%%
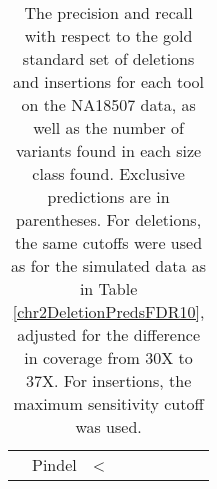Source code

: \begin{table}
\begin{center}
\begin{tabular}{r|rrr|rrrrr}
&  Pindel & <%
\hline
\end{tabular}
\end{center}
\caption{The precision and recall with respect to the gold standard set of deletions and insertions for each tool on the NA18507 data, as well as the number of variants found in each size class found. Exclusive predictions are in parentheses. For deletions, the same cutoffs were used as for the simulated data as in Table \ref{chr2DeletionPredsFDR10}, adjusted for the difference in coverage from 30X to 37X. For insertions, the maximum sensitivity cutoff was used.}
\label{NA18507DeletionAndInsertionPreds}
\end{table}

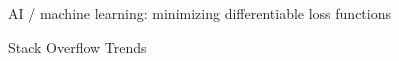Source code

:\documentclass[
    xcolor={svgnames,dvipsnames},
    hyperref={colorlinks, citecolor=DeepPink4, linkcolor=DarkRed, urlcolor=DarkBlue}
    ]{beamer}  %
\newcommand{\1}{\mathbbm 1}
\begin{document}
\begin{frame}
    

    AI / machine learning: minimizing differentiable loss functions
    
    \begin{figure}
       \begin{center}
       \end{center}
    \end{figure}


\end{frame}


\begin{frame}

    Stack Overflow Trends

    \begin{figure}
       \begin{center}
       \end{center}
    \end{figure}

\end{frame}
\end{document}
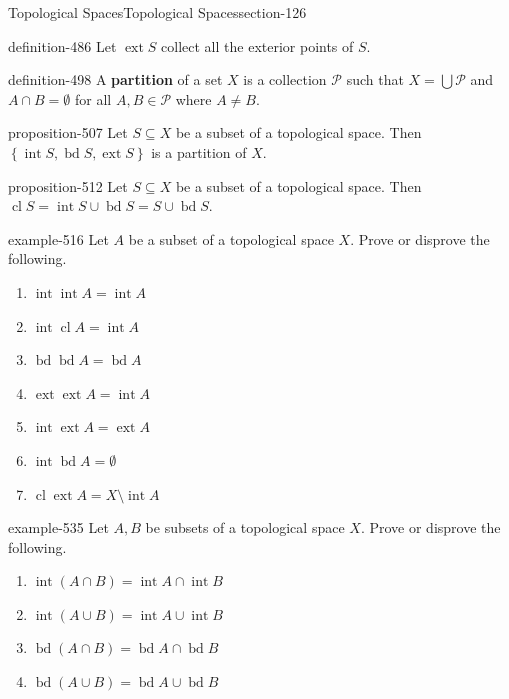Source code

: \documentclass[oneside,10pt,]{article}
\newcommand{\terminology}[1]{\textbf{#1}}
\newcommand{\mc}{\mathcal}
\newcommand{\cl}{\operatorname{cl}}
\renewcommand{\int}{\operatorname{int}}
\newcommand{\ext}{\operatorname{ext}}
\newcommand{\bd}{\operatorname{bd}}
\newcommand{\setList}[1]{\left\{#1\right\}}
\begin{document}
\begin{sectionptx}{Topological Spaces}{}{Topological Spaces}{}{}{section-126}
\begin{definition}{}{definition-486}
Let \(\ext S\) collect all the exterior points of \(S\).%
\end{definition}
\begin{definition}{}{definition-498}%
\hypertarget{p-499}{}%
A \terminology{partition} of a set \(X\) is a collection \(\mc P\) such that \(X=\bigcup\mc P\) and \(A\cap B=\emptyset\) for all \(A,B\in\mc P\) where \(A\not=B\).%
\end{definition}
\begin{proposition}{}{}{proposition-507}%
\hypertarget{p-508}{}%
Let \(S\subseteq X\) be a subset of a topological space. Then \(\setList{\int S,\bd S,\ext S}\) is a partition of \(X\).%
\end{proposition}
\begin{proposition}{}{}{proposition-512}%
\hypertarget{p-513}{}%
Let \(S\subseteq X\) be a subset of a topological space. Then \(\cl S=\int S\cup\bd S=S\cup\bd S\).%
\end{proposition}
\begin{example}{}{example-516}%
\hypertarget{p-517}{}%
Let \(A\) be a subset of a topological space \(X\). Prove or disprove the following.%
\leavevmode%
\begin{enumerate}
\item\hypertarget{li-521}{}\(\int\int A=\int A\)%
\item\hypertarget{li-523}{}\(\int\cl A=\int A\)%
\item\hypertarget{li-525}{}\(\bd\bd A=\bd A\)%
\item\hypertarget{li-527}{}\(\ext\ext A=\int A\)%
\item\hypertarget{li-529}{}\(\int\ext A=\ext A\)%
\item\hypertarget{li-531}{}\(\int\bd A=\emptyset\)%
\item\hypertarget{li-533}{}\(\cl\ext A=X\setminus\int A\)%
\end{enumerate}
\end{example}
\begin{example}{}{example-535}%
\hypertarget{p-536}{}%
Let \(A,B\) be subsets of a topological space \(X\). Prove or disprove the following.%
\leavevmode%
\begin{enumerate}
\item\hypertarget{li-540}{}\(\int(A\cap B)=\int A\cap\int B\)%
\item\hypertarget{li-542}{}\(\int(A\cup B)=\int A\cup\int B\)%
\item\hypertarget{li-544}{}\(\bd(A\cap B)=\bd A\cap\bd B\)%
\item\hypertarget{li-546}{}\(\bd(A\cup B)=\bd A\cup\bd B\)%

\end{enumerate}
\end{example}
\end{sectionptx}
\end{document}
%%
_The problem_. Each record above must be retyped exactly. Omit the pictures.

_Answer to this task_.
Source code

: \begin{table}
\begin{center}
\begin{tabular}{r|rrr|rrrrr}
&  Pindel & <%
\hline
\end{tabular}
\end{center}
\caption{The precision and recall with respect to the gold standard set of deletions and insertions for each tool on the NA18507 data, as well as the number of variants found in each size class found. Exclusive predictions are in parentheses. For deletions, the same cutoffs were used as for the simulated data as in Table \ref{chr2DeletionPredsFDR10}, adjusted for the difference in coverage from 30X to 37X. For insertions, the maximum sensitivity cutoff was used.}
\label{NA18507DeletionAndInsertionPreds}
\end{table}

Source code

:\documentclass[
    xcolor={svgnames,dvipsnames},
    hyperref={colorlinks, citecolor=DeepPink4, linkcolor=DarkRed, urlcolor=DarkBlue}
    ]{beamer}  %
\newcommand{\1}{\mathbbm 1}
\begin{document}
\begin{frame}
    

    AI / machine learning: minimizing differentiable loss functions
    
    \begin{figure}
       \begin{center}
       \end{center}
    \end{figure}


\end{frame}


\begin{frame}

    Stack Overflow Trends

    \begin{figure}
       \begin{center}
       \end{center}
    \end{figure}

\end{frame}
\end{document}
Source code

: \documentclass[oneside,10pt,]{article}
\newcommand{\terminology}[1]{\textbf{#1}}
\newcommand{\mc}{\mathcal}
\newcommand{\cl}{\operatorname{cl}}
\renewcommand{\int}{\operatorname{int}}
\newcommand{\ext}{\operatorname{ext}}
\newcommand{\bd}{\operatorname{bd}}
\newcommand{\setList}[1]{\left\{#1\right\}}
\begin{document}
\begin{sectionptx}{Topological Spaces}{}{Topological Spaces}{}{}{section-126}
\begin{definition}{}{definition-486}
Let \(\ext S\) collect all the exterior points of \(S\).%
\end{definition}
\begin{definition}{}{definition-498}%
\hypertarget{p-499}{}%
A \terminology{partition} of a set \(X\) is a collection \(\mc P\) such that \(X=\bigcup\mc P\) and \(A\cap B=\emptyset\) for all \(A,B\in\mc P\) where \(A\not=B\).%
\end{definition}
\begin{proposition}{}{}{proposition-507}%
\hypertarget{p-508}{}%
Let \(S\subseteq X\) be a subset of a topological space. Then \(\setList{\int S,\bd S,\ext S}\) is a partition of \(X\).%
\end{proposition}
\begin{proposition}{}{}{proposition-512}%
\hypertarget{p-513}{}%
Let \(S\subseteq X\) be a subset of a topological space. Then \(\cl S=\int S\cup\bd S=S\cup\bd S\).%
\end{proposition}
\begin{example}{}{example-516}%
\hypertarget{p-517}{}%
Let \(A\) be a subset of a topological space \(X\). Prove or disprove the following.%
\leavevmode%
\begin{enumerate}
\item\hypertarget{li-521}{}\(\int\int A=\int A\)%
\item\hypertarget{li-523}{}\(\int\cl A=\int A\)%
\item\hypertarget{li-525}{}\(\bd\bd A=\bd A\)%
\item\hypertarget{li-527}{}\(\ext\ext A=\int A\)%
\item\hypertarget{li-529}{}\(\int\ext A=\ext A\)%
\item\hypertarget{li-531}{}\(\int\bd A=\emptyset\)%
\item\hypertarget{li-533}{}\(\cl\ext A=X\setminus\int A\)%
\end{enumerate}
\end{example}
\begin{example}{}{example-535}%
\hypertarget{p-536}{}%
Let \(A,B\) be subsets of a topological space \(X\). Prove or disprove the following.%
\leavevmode%
\begin{enumerate}
\item\hypertarget{li-540}{}\(\int(A\cap B)=\int A\cap\int B\)%
\item\hypertarget{li-542}{}\(\int(A\cup B)=\int A\cup\int B\)%
\item\hypertarget{li-544}{}\(\bd(A\cap B)=\bd A\cap\bd B\)%
\item\hypertarget{li-546}{}\(\bd(A\cup B)=\bd A\cup\bd B\)%

\end{enumerate}
\end{example}
\end{sectionptx}
\end{document}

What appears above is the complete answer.